Data for analysis —

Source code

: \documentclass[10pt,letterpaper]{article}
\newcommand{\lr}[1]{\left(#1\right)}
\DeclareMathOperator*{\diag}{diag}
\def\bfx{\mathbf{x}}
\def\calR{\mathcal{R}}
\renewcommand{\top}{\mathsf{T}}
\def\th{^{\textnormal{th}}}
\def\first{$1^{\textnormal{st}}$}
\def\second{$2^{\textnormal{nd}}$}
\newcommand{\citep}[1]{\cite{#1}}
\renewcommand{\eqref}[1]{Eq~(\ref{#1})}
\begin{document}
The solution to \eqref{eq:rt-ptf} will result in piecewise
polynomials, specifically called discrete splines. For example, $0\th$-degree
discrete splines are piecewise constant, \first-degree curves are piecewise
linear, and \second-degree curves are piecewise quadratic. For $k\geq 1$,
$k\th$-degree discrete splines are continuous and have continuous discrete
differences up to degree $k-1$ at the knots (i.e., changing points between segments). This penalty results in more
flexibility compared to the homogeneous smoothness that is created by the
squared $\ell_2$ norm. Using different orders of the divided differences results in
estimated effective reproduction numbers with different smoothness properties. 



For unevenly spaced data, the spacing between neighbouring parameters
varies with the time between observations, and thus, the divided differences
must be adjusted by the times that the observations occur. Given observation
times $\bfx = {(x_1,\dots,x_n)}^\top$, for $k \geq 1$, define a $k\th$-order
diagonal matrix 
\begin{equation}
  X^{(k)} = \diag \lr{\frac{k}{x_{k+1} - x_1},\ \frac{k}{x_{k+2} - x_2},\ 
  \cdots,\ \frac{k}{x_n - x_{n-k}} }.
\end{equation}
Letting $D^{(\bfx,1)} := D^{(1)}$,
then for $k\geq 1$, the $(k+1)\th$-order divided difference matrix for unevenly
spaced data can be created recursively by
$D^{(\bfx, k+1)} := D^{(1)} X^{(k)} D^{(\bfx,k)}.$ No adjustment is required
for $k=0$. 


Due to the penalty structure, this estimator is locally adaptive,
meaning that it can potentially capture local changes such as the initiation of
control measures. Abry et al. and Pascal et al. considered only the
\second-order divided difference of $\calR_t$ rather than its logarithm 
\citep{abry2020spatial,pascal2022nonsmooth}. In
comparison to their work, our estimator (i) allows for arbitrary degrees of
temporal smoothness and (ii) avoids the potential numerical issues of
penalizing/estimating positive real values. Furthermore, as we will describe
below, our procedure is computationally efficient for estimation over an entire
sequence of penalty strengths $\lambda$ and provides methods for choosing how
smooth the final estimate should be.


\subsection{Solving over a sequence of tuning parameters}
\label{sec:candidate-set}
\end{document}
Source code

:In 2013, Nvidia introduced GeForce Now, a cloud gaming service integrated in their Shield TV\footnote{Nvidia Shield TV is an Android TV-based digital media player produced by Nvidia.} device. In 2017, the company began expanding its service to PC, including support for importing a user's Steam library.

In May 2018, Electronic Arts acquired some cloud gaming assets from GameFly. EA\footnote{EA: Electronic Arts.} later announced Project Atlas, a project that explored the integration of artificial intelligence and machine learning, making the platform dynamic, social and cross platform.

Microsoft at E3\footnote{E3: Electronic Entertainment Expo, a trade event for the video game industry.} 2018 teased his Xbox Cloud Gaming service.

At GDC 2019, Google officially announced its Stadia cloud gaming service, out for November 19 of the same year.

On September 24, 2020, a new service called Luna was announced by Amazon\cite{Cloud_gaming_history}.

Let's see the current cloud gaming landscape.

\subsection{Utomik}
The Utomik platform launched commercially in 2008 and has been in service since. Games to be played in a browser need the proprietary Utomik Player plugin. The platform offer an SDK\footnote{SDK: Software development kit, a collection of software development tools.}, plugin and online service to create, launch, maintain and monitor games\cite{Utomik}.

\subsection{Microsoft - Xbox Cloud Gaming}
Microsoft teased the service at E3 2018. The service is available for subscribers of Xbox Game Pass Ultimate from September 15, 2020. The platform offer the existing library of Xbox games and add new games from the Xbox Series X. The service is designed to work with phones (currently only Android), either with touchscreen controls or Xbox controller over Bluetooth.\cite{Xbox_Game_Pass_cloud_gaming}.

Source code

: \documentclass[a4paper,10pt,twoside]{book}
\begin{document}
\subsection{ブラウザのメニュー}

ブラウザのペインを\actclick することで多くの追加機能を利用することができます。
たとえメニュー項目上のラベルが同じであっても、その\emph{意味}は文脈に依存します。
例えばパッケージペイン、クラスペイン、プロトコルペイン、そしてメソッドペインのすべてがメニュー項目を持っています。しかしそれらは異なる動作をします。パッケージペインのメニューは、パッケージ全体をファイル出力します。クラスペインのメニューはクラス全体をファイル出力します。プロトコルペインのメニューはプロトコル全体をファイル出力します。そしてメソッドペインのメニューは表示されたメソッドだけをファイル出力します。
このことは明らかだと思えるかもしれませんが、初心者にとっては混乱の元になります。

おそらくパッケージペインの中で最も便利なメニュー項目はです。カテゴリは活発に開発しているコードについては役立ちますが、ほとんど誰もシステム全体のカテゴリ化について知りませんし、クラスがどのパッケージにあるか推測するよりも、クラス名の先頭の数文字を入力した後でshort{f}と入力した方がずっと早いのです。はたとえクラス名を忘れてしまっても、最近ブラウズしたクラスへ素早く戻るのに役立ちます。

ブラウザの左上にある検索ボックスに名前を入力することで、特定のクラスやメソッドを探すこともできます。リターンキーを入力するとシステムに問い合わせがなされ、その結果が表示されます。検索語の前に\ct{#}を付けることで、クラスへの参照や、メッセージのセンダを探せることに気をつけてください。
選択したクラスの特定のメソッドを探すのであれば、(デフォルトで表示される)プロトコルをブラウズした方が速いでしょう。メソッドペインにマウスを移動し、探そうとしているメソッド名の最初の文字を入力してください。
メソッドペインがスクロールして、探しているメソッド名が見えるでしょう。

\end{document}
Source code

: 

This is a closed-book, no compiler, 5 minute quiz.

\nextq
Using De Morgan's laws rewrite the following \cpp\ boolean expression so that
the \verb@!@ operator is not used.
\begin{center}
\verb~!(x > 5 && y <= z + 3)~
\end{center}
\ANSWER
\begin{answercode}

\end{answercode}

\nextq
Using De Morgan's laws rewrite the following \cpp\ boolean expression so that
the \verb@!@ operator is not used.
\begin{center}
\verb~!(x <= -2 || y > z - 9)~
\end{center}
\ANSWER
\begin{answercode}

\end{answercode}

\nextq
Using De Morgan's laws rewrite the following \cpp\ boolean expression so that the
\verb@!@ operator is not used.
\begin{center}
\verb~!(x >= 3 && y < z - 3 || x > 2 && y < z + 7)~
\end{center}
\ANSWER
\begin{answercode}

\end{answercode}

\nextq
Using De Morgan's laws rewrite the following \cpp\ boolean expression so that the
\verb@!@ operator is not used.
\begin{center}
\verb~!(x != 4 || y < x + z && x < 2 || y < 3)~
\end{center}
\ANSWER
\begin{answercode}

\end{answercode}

Task instructions — The exact lines of the material above starting at the one that contains "In May 2018, Electronic" and ending at the one that contains "たとえメニュー項目上のラベル" are what to retype; leave out everything else.

Exercise response —
In May 2018, Electronic Arts acquired some cloud gaming assets from GameFly. EA\footnote{EA: Electronic Arts.} later announced Project Atlas, a project that explored the integration of artificial intelligence and machine learning, making the platform dynamic, social and cross platform.

Microsoft at E3\footnote{E3: Electronic Entertainment Expo, a trade event for the video game industry.} 2018 teased his Xbox Cloud Gaming service.

At GDC 2019, Google officially announced its Stadia cloud gaming service, out for November 19 of the same year.

On September 24, 2020, a new service called Luna was announced by Amazon\cite{Cloud_gaming_history}.

Let's see the current cloud gaming landscape.

\subsection{Utomik}
The Utomik platform launched commercially in 2008 and has been in service since. Games to be played in a browser need the proprietary Utomik Player plugin. The platform offer an SDK\footnote{SDK: Software development kit, a collection of software development tools.}, plugin and online service to create, launch, maintain and monitor games\cite{Utomik}.

\subsection{Microsoft - Xbox Cloud Gaming}
Microsoft teased the service at E3 2018. The service is available for subscribers of Xbox Game Pass Ultimate from September 15, 2020. The platform offer the existing library of Xbox games and add new games from the Xbox Series X. The service is designed to work with phones (currently only Android), either with touchscreen controls or Xbox controller over Bluetooth.\cite{Xbox_Game_Pass_cloud_gaming}.

Source code

: \documentclass[a4paper,10pt,twoside]{book}
\begin{document}
\subsection{ブラウザのメニュー}

ブラウザのペインを\actclick することで多くの追加機能を利用することができます。
たとえメニュー項目上のラベルが同じであっても、その\emph{意味}は文脈に依存します。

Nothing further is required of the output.